Any image in the records is to be skipped; everything else should be reproduced exactly.

__Dataset extract__:

====================

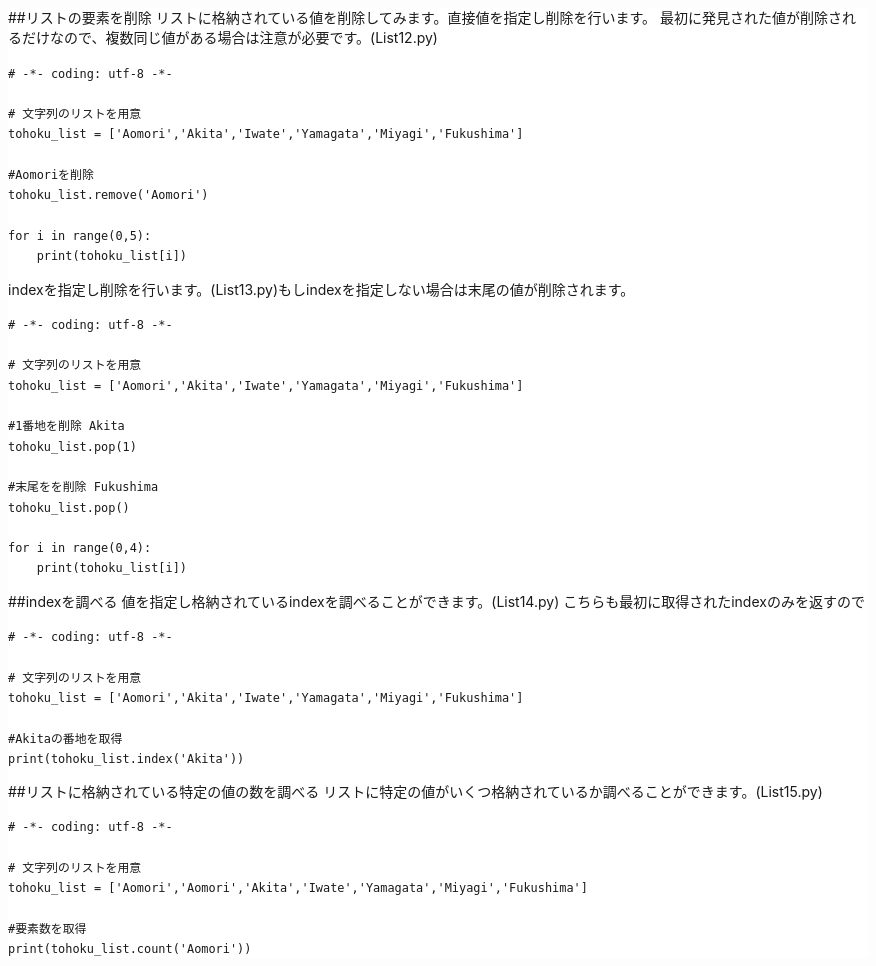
 ```
```

##リストの要素を削除
リストに格納されている値を削除してみます。直接値を指定し削除を行います。
最初に発見された値が削除されるだけなので、複数同じ値がある場合は注意が必要です。(List12.py)

```
# -*- coding: utf-8 -*-

# 文字列のリストを用意
tohoku_list = ['Aomori','Akita','Iwate','Yamagata','Miyagi','Fukushima']

#Aomoriを削除
tohoku_list.remove('Aomori')

for i in range(0,5):
    print(tohoku_list[i])
```

indexを指定し削除を行います。(List13.py)もしindexを指定しない場合は末尾の値が削除されます。

```
# -*- coding: utf-8 -*-

# 文字列のリストを用意
tohoku_list = ['Aomori','Akita','Iwate','Yamagata','Miyagi','Fukushima']

#1番地を削除 Akita
tohoku_list.pop(1)

#末尾をを削除 Fukushima
tohoku_list.pop()

for i in range(0,4):
    print(tohoku_list[i])
```

##indexを調べる
値を指定し格納されているindexを調べることができます。(List14.py)
こちらも最初に取得されたindexのみを返すので

```
# -*- coding: utf-8 -*-

# 文字列のリストを用意
tohoku_list = ['Aomori','Akita','Iwate','Yamagata','Miyagi','Fukushima']

#Akitaの番地を取得
print(tohoku_list.index('Akita'))
```

##リストに格納されている特定の値の数を調べる
リストに特定の値がいくつ格納されているか調べることができます。(List15.py)

```
# -*- coding: utf-8 -*-

# 文字列のリストを用意
tohoku_list = ['Aomori','Aomori','Akita','Iwate','Yamagata','Miyagi','Fukushima']

#要素数を取得
print(tohoku_list.count('Aomori'))
```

====================

__Your response__:
 ```
```

##リストの要素を削除
リストに格納されている値を削除してみます。直接値を指定し削除を行います。
最初に発見された値が削除されるだけなので、複数同じ値がある場合は注意が必要です。(List12.py)

```
# -*- coding: utf-8 -*-

# 文字列のリストを用意
tohoku_list = ['Aomori','Akita','Iwate','Yamagata','Miyagi','Fukushima']

#Aomoriを削除
tohoku_list.remove('Aomori')

for i in range(0,5):
    print(tohoku_list[i])
```

indexを指定し削除を行います。(List13.py)もしindexを指定しない場合は末尾の値が削除されます。

```
# -*- coding: utf-8 -*-

# 文字列のリストを用意
tohoku_list = ['Aomori','Akita','Iwate','Yamagata','Miyagi','Fukushima']

#1番地を削除 Akita
tohoku_list.pop(1)

#末尾をを削除 Fukushima
tohoku_list.pop()

for i in range(0,4):
    print(tohoku_list[i])
```

##indexを調べる
値を指定し格納されているindexを調べることができます。(List14.py)
こちらも最初に取得されたindexのみを返すので

```
# -*- coding: utf-8 -*-

# 文字列のリストを用意
tohoku_list = ['Aomori','Akita','Iwate','Yamagata','Miyagi','Fukushima']

#Akitaの番地を取得
print(tohoku_list.index('Akita'))
```

##リストに格納されている特定の値の数を調べる
リストに特定の値がいくつ格納されているか調べることができます。(List15.py)

```
# -*- coding: utf-8 -*-

# 文字列のリストを用意
tohoku_list = ['Aomori','Aomori','Akita','Iwate','Yamagata','Miyagi','Fukushima']

#要素数を取得
print(tohoku_list.count('Aomori'))
```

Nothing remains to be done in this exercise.